When Facebook officially opened its new offices in the Third & Shoal building last week, the hubbub brought attention to what’s becoming a dense clutch of towers and other development around a small section of Shoal Creek that starts around West Avenue between West Fifth and West Third streets and runs to Lady Bird Lake.
Recent years have seen full-bore redevelopment of the stretch, resulting in the addition of towers and significant buildings, including the Independent, the Seaholm complex, and the Central Library, in addition to Third & Shoal. A new tower for Google is on its way.
While a responsible citizen and overly attached Austinite might merely pause to wonder what impact all this activity has on the creek itself, Shoal Creek Conservancy has been on top of that for a while. In addition to its strategic plan for the whole watershed (which—did you know?—starts at Highway 183 to the north and encompasses 13 square miles), the nonprofit organization has undertaken what it calls the Cypress and Shoal Creek project.

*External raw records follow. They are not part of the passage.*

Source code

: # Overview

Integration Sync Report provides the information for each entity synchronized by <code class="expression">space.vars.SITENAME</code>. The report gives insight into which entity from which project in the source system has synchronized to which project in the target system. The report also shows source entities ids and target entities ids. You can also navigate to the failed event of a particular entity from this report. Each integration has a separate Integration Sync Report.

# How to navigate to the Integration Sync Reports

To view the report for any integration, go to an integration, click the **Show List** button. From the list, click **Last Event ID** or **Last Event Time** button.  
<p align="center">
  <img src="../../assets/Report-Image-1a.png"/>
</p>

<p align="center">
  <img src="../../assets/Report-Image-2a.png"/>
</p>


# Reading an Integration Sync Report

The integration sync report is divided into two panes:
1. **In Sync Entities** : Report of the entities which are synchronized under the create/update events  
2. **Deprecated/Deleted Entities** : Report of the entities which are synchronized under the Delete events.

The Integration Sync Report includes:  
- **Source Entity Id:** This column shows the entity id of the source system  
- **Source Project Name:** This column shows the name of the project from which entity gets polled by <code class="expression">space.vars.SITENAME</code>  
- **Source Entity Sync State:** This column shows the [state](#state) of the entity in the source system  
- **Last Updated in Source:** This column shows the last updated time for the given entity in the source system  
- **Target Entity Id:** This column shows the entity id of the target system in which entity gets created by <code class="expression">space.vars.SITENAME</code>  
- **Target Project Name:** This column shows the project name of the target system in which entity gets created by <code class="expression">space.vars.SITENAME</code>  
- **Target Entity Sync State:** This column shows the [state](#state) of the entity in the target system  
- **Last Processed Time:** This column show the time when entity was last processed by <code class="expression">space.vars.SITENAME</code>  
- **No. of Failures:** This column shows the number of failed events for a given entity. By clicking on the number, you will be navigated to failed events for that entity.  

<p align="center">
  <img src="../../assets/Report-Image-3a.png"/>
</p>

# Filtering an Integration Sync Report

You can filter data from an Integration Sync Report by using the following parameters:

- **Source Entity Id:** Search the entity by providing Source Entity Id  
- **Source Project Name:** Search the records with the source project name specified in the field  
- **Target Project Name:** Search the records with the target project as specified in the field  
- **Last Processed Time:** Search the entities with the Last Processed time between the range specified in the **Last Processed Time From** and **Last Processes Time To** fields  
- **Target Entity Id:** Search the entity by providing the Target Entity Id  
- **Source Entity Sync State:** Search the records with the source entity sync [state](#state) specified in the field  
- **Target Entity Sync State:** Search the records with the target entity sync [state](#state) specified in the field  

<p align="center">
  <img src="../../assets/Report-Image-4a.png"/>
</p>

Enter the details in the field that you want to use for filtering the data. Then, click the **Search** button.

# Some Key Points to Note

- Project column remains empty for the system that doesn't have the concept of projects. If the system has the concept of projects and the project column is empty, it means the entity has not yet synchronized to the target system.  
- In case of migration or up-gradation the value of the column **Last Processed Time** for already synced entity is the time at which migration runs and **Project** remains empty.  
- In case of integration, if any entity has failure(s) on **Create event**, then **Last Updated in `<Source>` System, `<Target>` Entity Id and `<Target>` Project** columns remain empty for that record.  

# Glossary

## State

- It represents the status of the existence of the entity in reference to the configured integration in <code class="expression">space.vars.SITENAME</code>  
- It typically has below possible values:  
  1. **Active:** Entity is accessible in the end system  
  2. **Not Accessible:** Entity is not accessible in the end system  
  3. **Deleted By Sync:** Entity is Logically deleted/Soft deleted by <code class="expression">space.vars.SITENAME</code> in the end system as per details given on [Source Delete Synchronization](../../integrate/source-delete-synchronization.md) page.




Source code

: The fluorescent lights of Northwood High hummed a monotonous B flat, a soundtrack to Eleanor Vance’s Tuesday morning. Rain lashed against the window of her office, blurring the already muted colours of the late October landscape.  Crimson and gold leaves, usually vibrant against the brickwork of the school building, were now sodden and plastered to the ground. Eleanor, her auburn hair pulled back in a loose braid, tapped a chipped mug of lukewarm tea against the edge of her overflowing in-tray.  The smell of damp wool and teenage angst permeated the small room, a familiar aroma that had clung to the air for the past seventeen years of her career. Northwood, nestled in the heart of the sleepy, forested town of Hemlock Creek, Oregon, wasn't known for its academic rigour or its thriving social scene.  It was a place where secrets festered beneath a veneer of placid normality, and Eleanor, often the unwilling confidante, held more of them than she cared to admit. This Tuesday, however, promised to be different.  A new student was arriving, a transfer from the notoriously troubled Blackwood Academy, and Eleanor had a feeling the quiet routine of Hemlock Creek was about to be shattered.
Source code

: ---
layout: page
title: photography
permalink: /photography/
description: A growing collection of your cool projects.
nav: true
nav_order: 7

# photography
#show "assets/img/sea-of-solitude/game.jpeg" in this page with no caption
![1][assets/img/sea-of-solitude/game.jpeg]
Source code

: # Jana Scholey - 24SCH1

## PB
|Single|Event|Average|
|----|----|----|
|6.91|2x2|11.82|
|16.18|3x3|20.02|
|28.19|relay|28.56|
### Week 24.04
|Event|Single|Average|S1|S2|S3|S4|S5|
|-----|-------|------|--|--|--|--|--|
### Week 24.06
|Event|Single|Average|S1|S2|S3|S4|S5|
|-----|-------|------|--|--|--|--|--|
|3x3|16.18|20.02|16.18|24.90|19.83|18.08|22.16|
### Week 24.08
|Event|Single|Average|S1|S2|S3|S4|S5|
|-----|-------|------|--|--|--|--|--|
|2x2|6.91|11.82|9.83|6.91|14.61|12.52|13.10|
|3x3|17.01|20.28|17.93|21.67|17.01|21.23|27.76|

Focused on an area from West Avenue to around West Second Street, the project includes the creation of a new plaza, an improved bike and pedestrian pathway, and visitor information and signage at an abandoned trestle bridge—that starts at Third (formerly Cypress) Street where it meets the creek and runs parallel to the pedestrian bridge at that spot. Built around 1925, the timber bridge replaced an earlier one, built in 1876, and was part of the International & Great Northern Railroad system.
The conservancy’s vision includes rehabbing the bride and repurposing it into a more structurally sound observation area with a plaza and seating, helping “people feel more connected over the water and to downtown,” said Ivey Kaiser, Shoal Creek Conservancy’s executive director. She added that the area could become a relaxing lunch and break spot for employees of Facebook and other businesses in the area.
The conservancy has been quietly partnering with companies involved with the area’s development, and one would expect no less from the area’s newest tenant, Facebook. The two have indeed partnered for the Cypress and Shoal project—a relationship kicked off by a major cleanup of that area of the creek by Facebook’s staff, families, and friends Saturday.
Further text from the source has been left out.